Exercise goal:
Among the records that follow, set down only the lines from the one containing "- [ ] **Redis" to the one containing "- [ ] **Code Splitting**: Confirm", both included, exactly.

══ Records for processing ══

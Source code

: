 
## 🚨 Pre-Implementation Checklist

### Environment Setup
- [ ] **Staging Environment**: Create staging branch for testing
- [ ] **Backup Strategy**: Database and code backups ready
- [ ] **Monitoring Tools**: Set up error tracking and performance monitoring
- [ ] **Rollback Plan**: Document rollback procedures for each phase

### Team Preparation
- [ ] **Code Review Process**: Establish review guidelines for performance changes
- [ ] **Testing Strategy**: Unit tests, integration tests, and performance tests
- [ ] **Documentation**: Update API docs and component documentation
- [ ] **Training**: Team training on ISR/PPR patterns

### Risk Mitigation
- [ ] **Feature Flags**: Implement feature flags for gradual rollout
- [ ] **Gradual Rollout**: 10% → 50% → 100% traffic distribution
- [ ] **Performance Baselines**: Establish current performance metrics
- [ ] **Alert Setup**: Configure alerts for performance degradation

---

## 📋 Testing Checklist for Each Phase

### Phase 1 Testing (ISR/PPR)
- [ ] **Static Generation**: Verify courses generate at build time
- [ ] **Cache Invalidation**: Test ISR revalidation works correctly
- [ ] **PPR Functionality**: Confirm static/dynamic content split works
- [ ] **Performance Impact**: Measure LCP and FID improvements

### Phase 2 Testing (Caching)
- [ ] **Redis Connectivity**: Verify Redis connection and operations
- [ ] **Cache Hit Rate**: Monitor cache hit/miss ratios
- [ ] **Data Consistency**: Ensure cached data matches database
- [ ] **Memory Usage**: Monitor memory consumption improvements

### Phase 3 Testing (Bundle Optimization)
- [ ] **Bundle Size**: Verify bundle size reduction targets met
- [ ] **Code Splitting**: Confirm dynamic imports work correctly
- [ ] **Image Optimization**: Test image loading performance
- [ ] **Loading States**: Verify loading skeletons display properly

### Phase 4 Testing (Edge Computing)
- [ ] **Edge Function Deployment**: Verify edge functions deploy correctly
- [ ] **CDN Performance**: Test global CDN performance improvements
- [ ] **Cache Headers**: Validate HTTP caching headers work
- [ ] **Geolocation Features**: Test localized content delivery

═══

Answer:
- [ ] **Redis Connectivity**: Verify Redis connection and operations
- [ ] **Cache Hit Rate**: Monitor cache hit/miss ratios
- [ ] **Data Consistency**: Ensure cached data matches database
- [ ] **Memory Usage**: Monitor memory consumption improvements

### Phase 3 Testing (Bundle Optimization)
- [ ] **Bundle Size**: Verify bundle size reduction targets met
- [ ] **Code Splitting**: Confirm dynamic imports work correctly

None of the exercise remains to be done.